What is to be done to keep the people at home? It is not only a question of providing work. There is work, plenty of work, but there is something else, I do not know what, some psychological urge making the girls fly from the country, from the hard work of a farmer's wife. We all try to do as little work as possible for as much money as possible and no country can survive when that state of mind develops. The most tragic part of the present situation is that our country is being run on those lines and is heading for disaster unless something is done. The emigration of our girls is a matter for Church and State to tackle, as the most serious problem we have. I would like the Government—if the Minister were here just now, I would urge it as strongly as possible—to get the best thinking powers in the country to work out a solution of that problem.

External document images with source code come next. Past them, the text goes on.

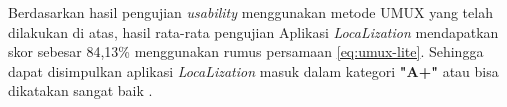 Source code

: 
\par Berdasarkan hasil pengujian \textit{usability} menggunakan metode UMUX yang telah dilakukan di atas, hasil rata-rata pengujian Aplikasi \textit{LocaLization} mendapatkan skor sebesar 84,13\% menggunakan rumus persamaan \ref{eq:umux-lite}. Sehingga dapat disimpulkan aplikasi \textit{LocaLization} masuk dalam kategori \textbf{"A+"} atau bisa dikatakan sangat baik \citep{Lewis2018}. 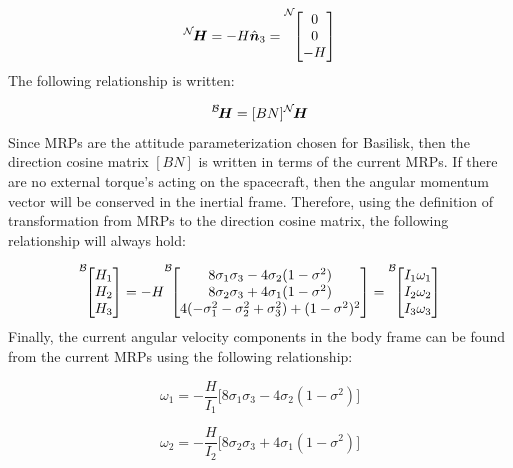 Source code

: \begin{equation}
\leftexp{\cal{N}}{\bm H} = -H \hat{\bm n}_3 = \leftexp{\cal{N}}{\begin{bmatrix}
	0\\
	0\\
	-H
	\end{bmatrix}}
\end{equation}
The following relationship is written:

\begin{equation}
\leftexp{\cal{B}}{\bm H} = [BN] \leftexp{\cal{N}}{\bm H}
\end{equation}
Since MRPs are the attitude parameterization chosen for Basilisk, then the direction cosine matrix $[BN]$ is written in terms of the current MRPs. If there are no external torque's acting on the spacecraft, then the angular momentum vector will be conserved in the inertial frame. Therefore, using the definition of transformation from MRPs to the direction cosine matrix\cite{schaub}, the following relationship will always hold:

\begin{equation}
\leftexp{\cal{B}}{\begin{bmatrix}
	H_1\\
	H_2\\
	H_3
	\end{bmatrix}} = -H\leftexp{\cal{B}}{\begin{bmatrix}
	8 \sigma_1 \sigma_3 - 4 \sigma_2 (1 - \sigma^2)\\
	8 \sigma_2 \sigma_3 + 4 \sigma_1 (1 - \sigma^2)\\
	4 (-\sigma_1^2 - \sigma_2^2 + \sigma_3^2) + (1 - \sigma^2)^2
	\end{bmatrix}} = \leftexp{\cal{B}}{\begin{bmatrix}
	I_1 \omega_1\\
	I_2 \omega_2\\
	I_3 \omega_3
	\end{bmatrix}}
\end{equation}
Finally, the current angular velocity components in the body frame can be found from the current MRPs using the following relationship:

\begin{equation}
\omega_1 = -\frac{H}{I_1} \Big[8 \sigma_1 \sigma_3 - 4 \sigma_2 (1 - \sigma^2)\Big]
\end{equation}

\begin{equation}
\omega_2 = -\frac{H}{I_2} \Big[8 \sigma_2 \sigma_3 + 4 \sigma_1 (1 - \sigma^2)\Big]
\end{equation}

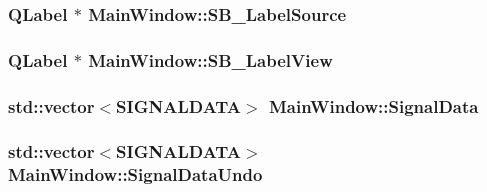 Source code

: \hypertarget{class_main_window_26661d9f5672bd4b5b27b9a9b3aa2ff3}{
\subsubsection[{SB\_\-LabelSource}]{\setlength{\rightskip}{0pt plus 5cm}QLabel $\ast$ {\bf MainWindow::SB\_\-LabelSource}}}
\label{class_main_window_26661d9f5672bd4b5b27b9a9b3aa2ff3}


\hypertarget{class_main_window_ef28f019ed8b77976e523d0a100eb0fe}{
\subsubsection[{SB\_\-LabelView}]{\setlength{\rightskip}{0pt plus 5cm}QLabel $\ast$ {\bf MainWindow::SB\_\-LabelView}}}
\label{class_main_window_ef28f019ed8b77976e523d0a100eb0fe}


\hypertarget{class_main_window_efbc5f06514ef2f41b887afed5502561}{
\subsubsection[{SignalData}]{\setlength{\rightskip}{0pt plus 5cm}std::vector$<${\bf SIGNALDATA}$>$ {\bf MainWindow::SignalData}}}
\label{class_main_window_efbc5f06514ef2f41b887afed5502561}


\hypertarget{class_main_window_9bb84329eb6036edb4c1aeadb20dd328}{
\subsubsection[{SignalDataUndo}]{\setlength{\rightskip}{0pt plus 5cm}std::vector$<${\bf SIGNALDATA}$>$ {\bf MainWindow::SignalDataUndo}}}
\label{class_main_window_9bb84329eb6036edb4c1aeadb20dd328}


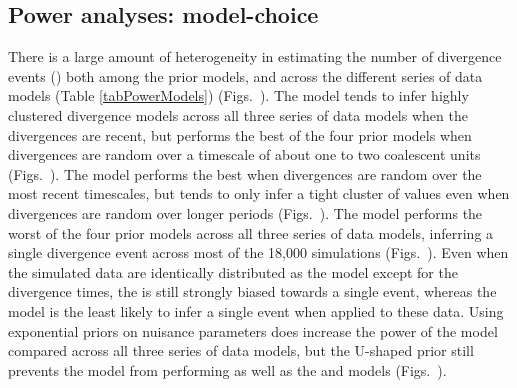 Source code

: \documentclass[letterpaper,12pt]{article}
\begin{document}
\begin{linenumbers}
\subsection*{Power analyses: model-choice}
There is a large amount of heterogeneity in estimating the number of divergence
events (\divTimeNum) both among the prior models, and across the different
series of data models (Table \ref{tabPowerModels}) (Figs.\
).
The \modelDPP model tends to infer highly clustered divergence models across
all three series of data models when the divergences are recent, but performs
the best of the four prior models  when divergences are random over a timescale
of about one to two coalescent units (Figs.\
).
The \modelUniform model performs the best when divergences are random
over the most recent timescales, but tends to only infer a tight
cluster of \divTimeNum values even when divergences are random
over longer periods (Figs.\
).
The \modelOld model performs the worst of the four prior models across
all three series of data models, inferring a single divergence event across
most of the 18,000 simulations (Figs.\
).
Even when the simulated data are identically distributed as the \modelOld model
except for the divergence times, the \modelOld is still strongly biased towards
a single event, whereas the \modelDPP model is the least likely to infer a
single event when applied to these data.
Using exponential priors on nuisance parameters does increase the power
of the \modelUshaped model compared \modelOld across all three series
of data models, but the U-shaped prior still prevents the model
from performing as well as the \modelDPP and \modelUniform models (Figs.\
).


\end{linenumbers}
\end{document}
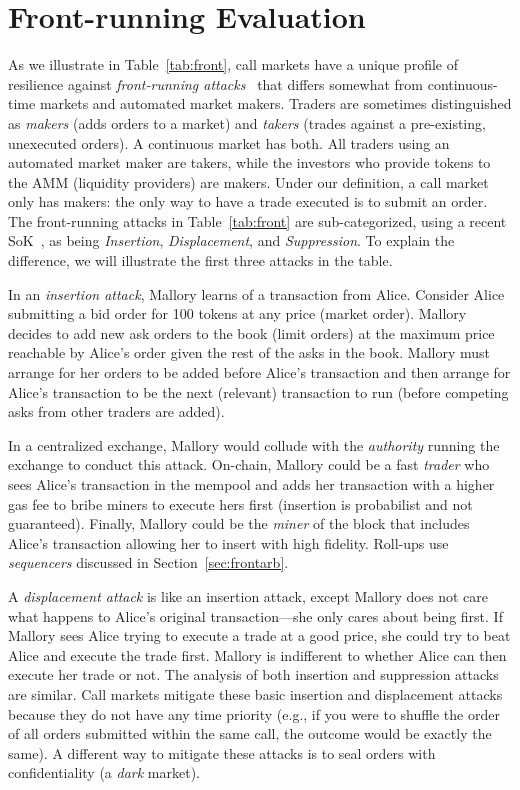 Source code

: \section{Front-running Evaluation} 
\label{sec:front}



As we illustrate in Table~\ref{tab:front}, call markets have a unique profile of resilience against \emph{front-running attacks}~\cite{clark2014decentralizing,eskandari2019sok,daian2019flash} that differs somewhat from continuous-time markets and automated market makers. Traders are sometimes distinguished as \emph{makers} (adds orders to a market) and \emph{takers} (trades against a pre-existing, unexecuted orders). A continuous market has both. All traders using an automated market maker are takers, while the investors who provide tokens to the AMM (liquidity providers) are makers. Under our definition, a call market only has makers: the only way to have a trade executed is to submit an order. The front-running attacks in Table~\ref{tab:front} are sub-categorized, using a recent SoK~\cite{eskandari2019sok}, as being \emph{Insertion}, \emph{Displacement}, and \emph{Suppression}. To explain the difference, we will illustrate the first three attacks in the table.

In an \emph{insertion attack}, Mallory learns of a transaction from Alice. Consider Alice submitting a bid order for 100 tokens at any price (market order). Mallory decides to add new ask orders to the book (limit orders) at the maximum price reachable by Alice's order given the rest of the asks in the book. Mallory must arrange for her orders to be added before Alice's transaction and then arrange for Alice's transaction to be the next (relevant) transaction to run (\eg before competing asks from other traders are added).

In a centralized exchange, Mallory would collude with the \emph{authority} running the exchange to conduct this attack. On-chain, Mallory could be a fast \emph{trader} who sees Alice's transaction in the mempool and adds her transaction with a higher gas fee to bribe miners to execute hers first (insertion is probabilist and not guaranteed). Finally, Mallory could be the \emph{miner} of the block that includes Alice's transaction allowing her to insert with high fidelity. Roll-ups use \emph{sequencers} discussed in Section~\ref{sec:frontarb}.

A \emph{displacement attack} is like an insertion attack, except Mallory does not care what happens to Alice's original transaction---she only cares about being first. If Mallory sees Alice trying to execute a trade at a good price, she could try to beat Alice and execute the trade first. Mallory is indifferent to whether Alice can then execute her trade or not. The analysis of both insertion and suppression attacks are similar.  Call markets mitigate these basic insertion and displacement attacks because they do not have any time priority (e.g., if you were to shuffle the order of all orders submitted within the same call, the outcome would be exactly the same). A different way to mitigate these attacks is to seal orders with confidentiality (a \textit{dark} market).

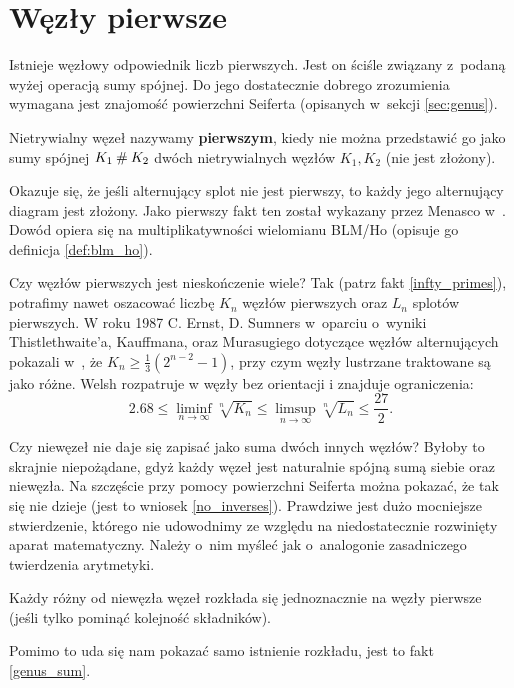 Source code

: \section{Węzły pierwsze}
\label{sec:prime_knots}
Istnieje węzłowy odpowiednik liczb pierwszych.
Jest on ściśle związany z~podaną wyżej operacją sumy spójnej.
Do jego dostatecznie dobrego zrozumienia wymagana jest znajomość powierzchni Seiferta (opisanych w~sekcji \ref{sec:genus}).

\begin{definition}
	\label{primeknot}
    Nietrywialny węzeł nazywamy \textbf{pierwszym},
    kiedy nie można przedstawić go jako sumy spójnej $K_1 \mathbin{\#} K_2$
    dwóch nietrywialnych węzłów $K_1, K_2$ (nie jest złożony).
\end{definition}

Okazuje się, że jeśli alternujący splot nie jest pierwszy,
to każdy jego alternujący diagram jest złożony.
Jako pierwszy fakt ten został wykazany przez Menasco w~\cite{menasco84}.
Dowód opiera się na multiplikatywności wielomianu BLM/Ho (opisuje go definicja \ref{def:blm_ho}).

Czy węzłów pierwszych jest nieskończenie wiele?
Tak (patrz fakt \ref{infty_primes}), potrafimy nawet oszacować liczbę $K_n$ węzłów pierwszych oraz $L_n$ splotów pierwszych.
W roku 1987 C. Ernst, D. Sumners w~oparciu o~wyniki Thistlethwaite'a, Kauffmana, oraz Murasugiego dotyczące węzłów alternujących pokazali w~\cite{ernst87}, że $K_n \ge \frac 1 3 (2^{n- 2} - 1)$, przy czym węzły lustrzane traktowane są jako różne.
Welsh rozpatruje w \cite{welsh92} węzły bez orientacji i znajduje ograniczenia:
\[
    2.68 \le \liminf_{n \to \infty}  \sqrt[n]{K_n} \le \limsup_{n \to \infty} \sqrt[n]{L_n} \le \frac {27}{2}.
\]


Czy niewęzeł nie daje się zapisać jako suma dwóch innych węzłów?
Byłoby to skrajnie niepożądane, gdyż każdy węzeł jest naturalnie spójną sumą siebie oraz niewęzła.
Na szczęście przy pomocy powierzchni Seiferta można pokazać, że tak się nie dzieje (jest to wniosek \ref{no_inverses}).
Prawdziwe jest dużo mocniejsze stwierdzenie,
którego nie udowodnimy ze względu na niedostatecznie rozwinięty aparat matematyczny.
Należy o~nim myśleć jak o~analogonie zasadniczego twierdzenia arytmetyki.

\begin{theorem}[Schubert, 1949]
    Każdy różny od niewęzła węzeł rozkłada się jednoznacznie na węzły pierwsze
    (jeśli tylko pominąć kolejność składników).
\end{theorem}

Pomimo to uda się nam pokazać samo istnienie rozkładu, jest to fakt \ref{genus_sum}.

I do not know whether it is a matter of education or not. There is a gleam of hope in some of the new developments—the Young Farmers' Clubs, Muintir na Tíre and the Country-women's Association. Girls will stay if they are interested, but so far the hard work has been regarded as a thankless drudgery. I think it was Carlyle who said that you must find happiness in your work or not at all. We must be masters and mistresses of our work and the first thing called for is a revolution in education. We must make work the thing it is, something to be honoured. We must make the girl who can do her share of the farm work feel like a queen. In Belgium there are wonderful schools for rural education, cultural schools, and the queen herself used to give a prize to the best girl. It was a dowry and the girl who won it was the pick of the competing girls' schools and she had no difficulty in securing a husband. There were all the comforts and happiness that go with a woman trained for work. The great problem we have is that we are losing the faculty of work, losing pride in work, not realising that the woman who can run her house and rear her children, who can do the work set her by God in this world, is the woman who deserves credit. We must emphasise that and our system of education must be so directed that the people will realise that. If the girls are interested, they will not fly to America and elsewhere after the insane amusements and glitter that the pictures have shown them as desirable. That is one of the things we should set before ourselves and perhaps this Finance Bill may give us an opportunity of making a start.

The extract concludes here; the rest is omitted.